C'est devenu un cliché de souligner dans tout film à quel point le désir de violence de la part du spectateur est la cause même de la violence montrée à l'écran (cf la double démonstration, lourde et étouffante, de Michael Henaeke dans Funny Games, et Funny Games US). Maintenant, ça va aussi devenir un cliché de montrer à quel point le joueur participe à la violence de laquelle il aimerait se tenir à distance par le jeu. Je vous prédis de bon débat de télé de service public dans les années à venir.

Le moment ultime de cette mise en abyme est celui de la semi-cinématique de la mort de Zeus. On l'a tué, et le jeu nous offre de lui exploser le crâne en appuyant stupidement, encore et encore, sur un seul bouton. Le gameplay du jeu impose de faire toutes les combinaisons qui apparaissent sur l'écran pour survivre et exécuter le mouvement final. Alors dès qu'on voit clignoter le bouton "rond" en bas à gauche de l'écran, on appuie jusqu'à ce qu'il cesse de clignoter. Le bruit est de plus en plus dégueu. La caméra en vue subjective se remplit de sang, jusqu'à devenir absolument rouge. Et pourtant, comme le bouton "rond" continue de clignoter, on continue d'appuyer, jusqu'à se retrouver un peu idiot en train de se demander pourquoi on continue d'appuyer. La démonstration est simple : le personnage voit rouge, le joueur aussi. Le salut du joueur/personnage consiste à ne plus jouer/tuer – et à enfin aller préparer sa bouffe de célibataire qui attend dans le freezer. 

 

GOW3_kratos-et-soubrette.jpg

Terrifiant, n'est-ce pas ?

 

Peut-être que ce message était inhérent à la série elle-même. Mon pote, le Fils de la Vérité, m'avait d'abord vendu GOW II en me racontant les épreuves herculéennes et les ennemis colossaux qui attendaient Kratos. Il en parlait comme si on pouvait véritablement revivre la violence de la mythologie grecque, comme si ce jeu vidéo avait eu la sagesse de bien comprendre que le monde grec était en fait violent, sanglant et absurde, et non calme, éternel, et rationnel comme on le présente souvent dans les mauvais cours d'histoire. D'une certaine façon, c'était notre version numérique "Naissance de la tragédie". 

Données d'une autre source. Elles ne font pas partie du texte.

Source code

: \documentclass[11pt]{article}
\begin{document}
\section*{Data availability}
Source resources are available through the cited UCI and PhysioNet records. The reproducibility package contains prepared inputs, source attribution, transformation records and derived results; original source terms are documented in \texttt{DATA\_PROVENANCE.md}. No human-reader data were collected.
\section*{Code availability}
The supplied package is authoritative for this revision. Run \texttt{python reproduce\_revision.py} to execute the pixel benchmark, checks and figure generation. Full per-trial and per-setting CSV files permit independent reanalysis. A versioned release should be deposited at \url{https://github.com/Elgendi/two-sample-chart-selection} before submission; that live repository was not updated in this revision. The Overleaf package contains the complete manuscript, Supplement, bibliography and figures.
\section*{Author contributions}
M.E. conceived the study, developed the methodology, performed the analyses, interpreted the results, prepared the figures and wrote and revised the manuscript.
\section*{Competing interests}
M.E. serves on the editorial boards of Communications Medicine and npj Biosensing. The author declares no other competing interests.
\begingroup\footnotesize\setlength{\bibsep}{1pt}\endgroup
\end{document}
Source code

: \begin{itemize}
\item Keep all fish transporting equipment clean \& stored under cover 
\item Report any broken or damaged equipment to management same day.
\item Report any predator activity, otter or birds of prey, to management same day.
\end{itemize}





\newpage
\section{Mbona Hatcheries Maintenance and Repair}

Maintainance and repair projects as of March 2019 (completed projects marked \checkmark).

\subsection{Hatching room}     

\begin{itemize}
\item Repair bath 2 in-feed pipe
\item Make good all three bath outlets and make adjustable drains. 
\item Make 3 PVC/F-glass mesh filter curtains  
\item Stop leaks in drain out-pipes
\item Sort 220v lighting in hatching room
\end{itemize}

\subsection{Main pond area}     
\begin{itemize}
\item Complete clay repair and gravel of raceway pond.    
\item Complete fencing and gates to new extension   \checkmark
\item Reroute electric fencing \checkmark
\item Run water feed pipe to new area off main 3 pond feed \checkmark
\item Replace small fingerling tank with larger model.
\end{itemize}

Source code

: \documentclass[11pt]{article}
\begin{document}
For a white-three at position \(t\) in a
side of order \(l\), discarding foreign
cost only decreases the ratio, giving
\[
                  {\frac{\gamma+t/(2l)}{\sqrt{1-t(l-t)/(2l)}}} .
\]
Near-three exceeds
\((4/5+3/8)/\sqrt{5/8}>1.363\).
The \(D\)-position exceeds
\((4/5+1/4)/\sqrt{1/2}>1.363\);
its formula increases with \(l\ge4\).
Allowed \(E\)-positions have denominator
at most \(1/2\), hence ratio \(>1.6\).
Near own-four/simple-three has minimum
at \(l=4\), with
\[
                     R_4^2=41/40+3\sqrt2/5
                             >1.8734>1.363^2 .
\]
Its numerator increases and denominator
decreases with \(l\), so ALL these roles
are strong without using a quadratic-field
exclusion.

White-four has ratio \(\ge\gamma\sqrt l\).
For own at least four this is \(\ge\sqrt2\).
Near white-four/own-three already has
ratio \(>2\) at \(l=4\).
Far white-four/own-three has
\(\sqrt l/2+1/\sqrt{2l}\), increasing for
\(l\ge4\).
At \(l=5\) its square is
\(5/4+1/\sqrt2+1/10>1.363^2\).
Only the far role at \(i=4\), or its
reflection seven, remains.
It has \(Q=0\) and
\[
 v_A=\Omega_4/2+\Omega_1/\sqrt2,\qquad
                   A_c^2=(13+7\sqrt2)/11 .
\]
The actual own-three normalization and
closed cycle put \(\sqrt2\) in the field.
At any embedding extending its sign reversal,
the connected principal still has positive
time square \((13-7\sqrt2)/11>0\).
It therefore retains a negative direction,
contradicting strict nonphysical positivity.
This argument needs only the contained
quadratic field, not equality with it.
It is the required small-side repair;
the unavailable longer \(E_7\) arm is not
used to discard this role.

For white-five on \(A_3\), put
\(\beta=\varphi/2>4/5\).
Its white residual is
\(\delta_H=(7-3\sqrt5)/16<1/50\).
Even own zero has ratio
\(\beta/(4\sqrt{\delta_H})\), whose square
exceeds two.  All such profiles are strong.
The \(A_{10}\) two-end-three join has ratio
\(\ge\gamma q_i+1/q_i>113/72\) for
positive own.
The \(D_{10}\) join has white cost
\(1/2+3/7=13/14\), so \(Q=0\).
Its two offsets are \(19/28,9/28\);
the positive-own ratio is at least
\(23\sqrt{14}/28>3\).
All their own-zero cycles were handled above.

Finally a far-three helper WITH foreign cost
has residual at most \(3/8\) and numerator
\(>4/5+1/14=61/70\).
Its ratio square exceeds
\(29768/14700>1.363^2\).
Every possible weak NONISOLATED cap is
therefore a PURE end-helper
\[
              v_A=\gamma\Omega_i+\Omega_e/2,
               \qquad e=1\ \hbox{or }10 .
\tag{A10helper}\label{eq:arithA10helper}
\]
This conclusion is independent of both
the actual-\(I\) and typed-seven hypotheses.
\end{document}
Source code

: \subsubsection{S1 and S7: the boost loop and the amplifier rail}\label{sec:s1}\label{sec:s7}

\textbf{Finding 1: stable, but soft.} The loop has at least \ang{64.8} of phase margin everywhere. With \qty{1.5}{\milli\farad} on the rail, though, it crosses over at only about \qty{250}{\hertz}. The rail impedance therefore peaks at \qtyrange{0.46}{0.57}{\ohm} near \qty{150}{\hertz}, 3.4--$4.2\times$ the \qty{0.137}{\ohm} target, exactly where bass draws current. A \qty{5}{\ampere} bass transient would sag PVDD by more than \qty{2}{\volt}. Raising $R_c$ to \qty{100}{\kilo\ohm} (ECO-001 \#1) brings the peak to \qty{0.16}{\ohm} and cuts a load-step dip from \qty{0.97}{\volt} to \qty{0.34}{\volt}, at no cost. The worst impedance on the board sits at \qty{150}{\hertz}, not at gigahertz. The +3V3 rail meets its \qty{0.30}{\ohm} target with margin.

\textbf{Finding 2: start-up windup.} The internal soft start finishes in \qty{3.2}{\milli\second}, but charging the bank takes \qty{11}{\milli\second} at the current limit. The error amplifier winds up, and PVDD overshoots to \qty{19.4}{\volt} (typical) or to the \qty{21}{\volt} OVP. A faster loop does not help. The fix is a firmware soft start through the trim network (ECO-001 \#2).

Mais un point nous gênait particulièrement. Le nom du personnage était débile. Son character designing plus proche de Conan le Barbare que d'un hoplite athénien. Son bouc ressemblait au système pilleux maltraité d'un métalleux déshydraté par trop de concerts d'affilée passés à côté des enceintes. Les couteaux attachés à des cordes sentaient trop l'invention du geek qui fait tous les forums à se demander quel est l'arme ultime d'un demi dieu... On ne l'aimait pas, mon pote et moi, parce qu'il dissonait avec la fidélité du reste des décors et des ambiances.

 

GOW3 kratos-cosplay

Je crois que je le connais... sur bearwww.com...

 

Mais dans le fond, Kratos, justement, c'était ça, l'étranger, le barbare. Kratos est celui qui va détruire les dieux de l'Olympe, celui qui va détruire tous les mythes Grecs, un par un, arracher les ailes d'Icare, tuer Hadès, embrocher Arès, fendre Zeus en deux dans le sens de la largeur et de la longueur, réembrocher Athéna... Il est en train de détruire chaque pan de sa propre culture, et il en demande toujours plus en grognant de rage. Il est le geek moderne qui demande en nous la ruine de toute tradition.

 

GOW3_DjimonKratos.jpg

 

 

Mais le plus troublant est la nouvelle que Djimoun Hounsou, l'acteur d'entre autres Amistaad, Blood Diamond ou de In America (son meilleur rôle), est pressenti pour jouer Kratos lui-même dans l'adaptation cinématographique. Suprême hérésie (savamment calculée ?) : seul un authentique "barbare", béninois d'origine, américain d'adoption, pouvait jouer à l'écran un spartiate qui précipiterait la fin du monde grec. Je ne sais pas quel scénario pourri les producteurs confieront au beau gosse d'ébène, mais, malgré lui, le film sera de toute façon emblématique de nos fantasmes contemporains.